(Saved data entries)
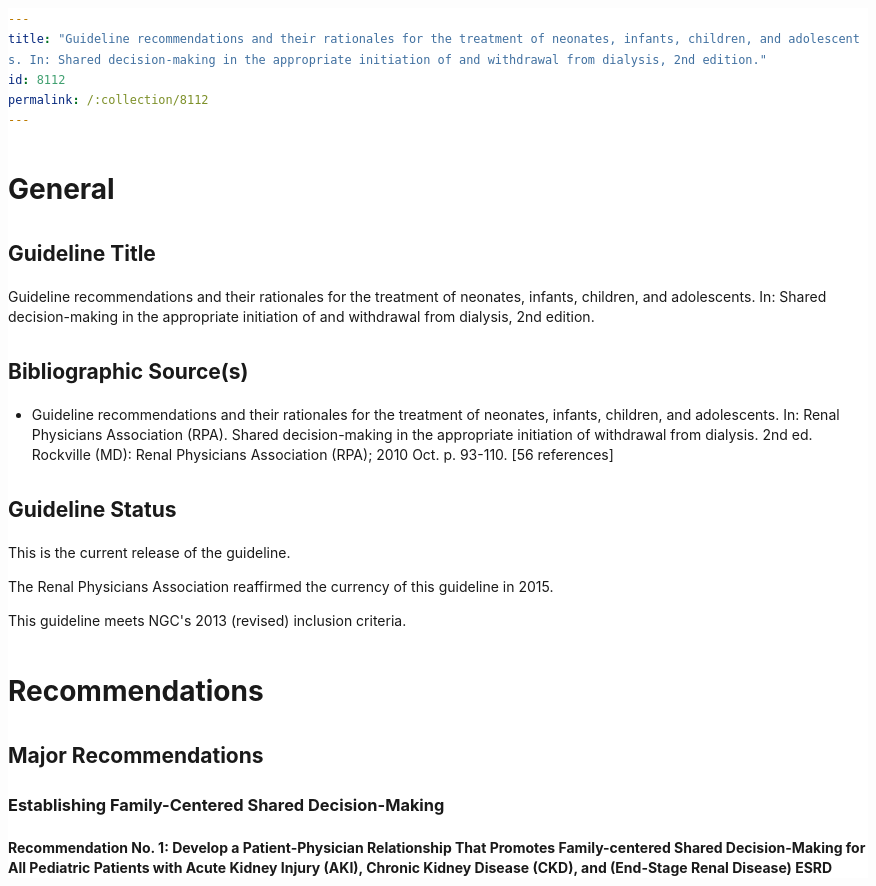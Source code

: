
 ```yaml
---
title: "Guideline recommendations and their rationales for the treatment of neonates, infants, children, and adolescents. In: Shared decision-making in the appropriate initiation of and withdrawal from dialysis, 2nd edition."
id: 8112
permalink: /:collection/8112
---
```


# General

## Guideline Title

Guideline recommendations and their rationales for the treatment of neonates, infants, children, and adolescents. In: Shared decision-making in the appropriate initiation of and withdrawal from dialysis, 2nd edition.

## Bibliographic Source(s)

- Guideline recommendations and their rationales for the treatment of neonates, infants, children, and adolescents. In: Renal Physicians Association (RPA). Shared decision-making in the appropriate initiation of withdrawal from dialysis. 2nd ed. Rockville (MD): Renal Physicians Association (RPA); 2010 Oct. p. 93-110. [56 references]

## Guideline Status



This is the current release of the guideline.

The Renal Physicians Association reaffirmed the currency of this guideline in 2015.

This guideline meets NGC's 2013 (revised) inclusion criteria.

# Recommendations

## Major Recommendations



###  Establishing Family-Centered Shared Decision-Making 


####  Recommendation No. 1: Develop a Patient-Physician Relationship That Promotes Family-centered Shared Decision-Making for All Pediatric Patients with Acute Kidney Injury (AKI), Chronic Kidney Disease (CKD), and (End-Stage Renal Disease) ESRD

**Brief**
Return exactly the lines above from the line that has "The Renal Physicians" through the line that has "Establishing Family-Centered Shared Decision-Making", inclusive, and nothing else.

**Answer for this exercise**
The Renal Physicians Association reaffirmed the currency of this guideline in 2015.

This guideline meets NGC's 2013 (revised) inclusion criteria.

# Recommendations

## Major Recommendations



###  Establishing Family-Centered Shared Decision-Making 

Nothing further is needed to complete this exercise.